━━ Material for this task

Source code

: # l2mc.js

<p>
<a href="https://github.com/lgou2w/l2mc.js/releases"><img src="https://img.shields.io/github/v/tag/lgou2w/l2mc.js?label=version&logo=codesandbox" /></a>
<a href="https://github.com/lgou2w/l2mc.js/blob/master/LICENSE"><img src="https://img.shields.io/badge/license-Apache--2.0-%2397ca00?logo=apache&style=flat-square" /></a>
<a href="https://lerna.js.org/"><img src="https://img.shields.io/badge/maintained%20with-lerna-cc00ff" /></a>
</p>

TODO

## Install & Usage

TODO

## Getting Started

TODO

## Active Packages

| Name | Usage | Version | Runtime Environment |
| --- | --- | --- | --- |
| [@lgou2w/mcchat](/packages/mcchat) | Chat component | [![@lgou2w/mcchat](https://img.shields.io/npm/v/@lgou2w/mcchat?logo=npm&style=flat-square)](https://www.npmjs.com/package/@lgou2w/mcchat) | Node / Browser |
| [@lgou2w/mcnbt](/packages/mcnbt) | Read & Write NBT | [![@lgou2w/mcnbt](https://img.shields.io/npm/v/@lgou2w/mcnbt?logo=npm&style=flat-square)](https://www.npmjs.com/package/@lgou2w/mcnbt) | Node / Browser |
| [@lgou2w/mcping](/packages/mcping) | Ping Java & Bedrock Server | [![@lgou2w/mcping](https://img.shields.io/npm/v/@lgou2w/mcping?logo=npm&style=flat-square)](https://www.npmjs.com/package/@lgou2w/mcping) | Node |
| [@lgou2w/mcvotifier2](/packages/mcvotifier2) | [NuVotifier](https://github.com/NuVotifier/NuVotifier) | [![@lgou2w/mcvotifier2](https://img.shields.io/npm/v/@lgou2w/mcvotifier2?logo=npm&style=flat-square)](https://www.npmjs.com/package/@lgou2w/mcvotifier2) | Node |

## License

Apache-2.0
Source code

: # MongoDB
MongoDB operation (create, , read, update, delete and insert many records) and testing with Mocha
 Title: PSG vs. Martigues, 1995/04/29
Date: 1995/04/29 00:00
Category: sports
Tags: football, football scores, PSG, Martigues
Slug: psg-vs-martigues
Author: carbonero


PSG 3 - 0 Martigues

━━━━

■ Brief ■
Return every entry exactly.

■ Result for this task ■
Source code

: # l2mc.js

<p>
<a href="https://github.com/lgou2w/l2mc.js/releases"><img src="https://img.shields.io/github/v/tag/lgou2w/l2mc.js?label=version&logo=codesandbox" /></a>
<a href="https://github.com/lgou2w/l2mc.js/blob/master/LICENSE"><img src="https://img.shields.io/badge/license-Apache--2.0-%2397ca00?logo=apache&style=flat-square" /></a>
<a href="https://lerna.js.org/"><img src="https://img.shields.io/badge/maintained%20with-lerna-cc00ff" /></a>
</p>

TODO

## Install & Usage

TODO

## Getting Started

TODO

## Active Packages

| Name | Usage | Version | Runtime Environment |
| --- | --- | --- | --- |
| [@lgou2w/mcchat](/packages/mcchat) | Chat component | [![@lgou2w/mcchat](https://img.shields.io/npm/v/@lgou2w/mcchat?logo=npm&style=flat-square)](https://www.npmjs.com/package/@lgou2w/mcchat) | Node / Browser |
| [@lgou2w/mcnbt](/packages/mcnbt) | Read & Write NBT | [![@lgou2w/mcnbt](https://img.shields.io/npm/v/@lgou2w/mcnbt?logo=npm&style=flat-square)](https://www.npmjs.com/package/@lgou2w/mcnbt) | Node / Browser |
| [@lgou2w/mcping](/packages/mcping) | Ping Java & Bedrock Server | [![@lgou2w/mcping](https://img.shields.io/npm/v/@lgou2w/mcping?logo=npm&style=flat-square)](https://www.npmjs.com/package/@lgou2w/mcping) | Node |
| [@lgou2w/mcvotifier2](/packages/mcvotifier2) | [NuVotifier](https://github.com/NuVotifier/NuVotifier) | [![@lgou2w/mcvotifier2](https://img.shields.io/npm/v/@lgou2w/mcvotifier2?logo=npm&style=flat-square)](https://www.npmjs.com/package/@lgou2w/mcvotifier2) | Node |

## License

Apache-2.0
Source code

: # MongoDB
MongoDB operation (create, , read, update, delete and insert many records) and testing with Mocha
 Title: PSG vs. Martigues, 1995/04/29
Date: 1995/04/29 00:00
Category: sports
Tags: football, football scores, PSG, Martigues
Slug: psg-vs-martigues
Author: carbonero


PSG 3 - 0 Martigues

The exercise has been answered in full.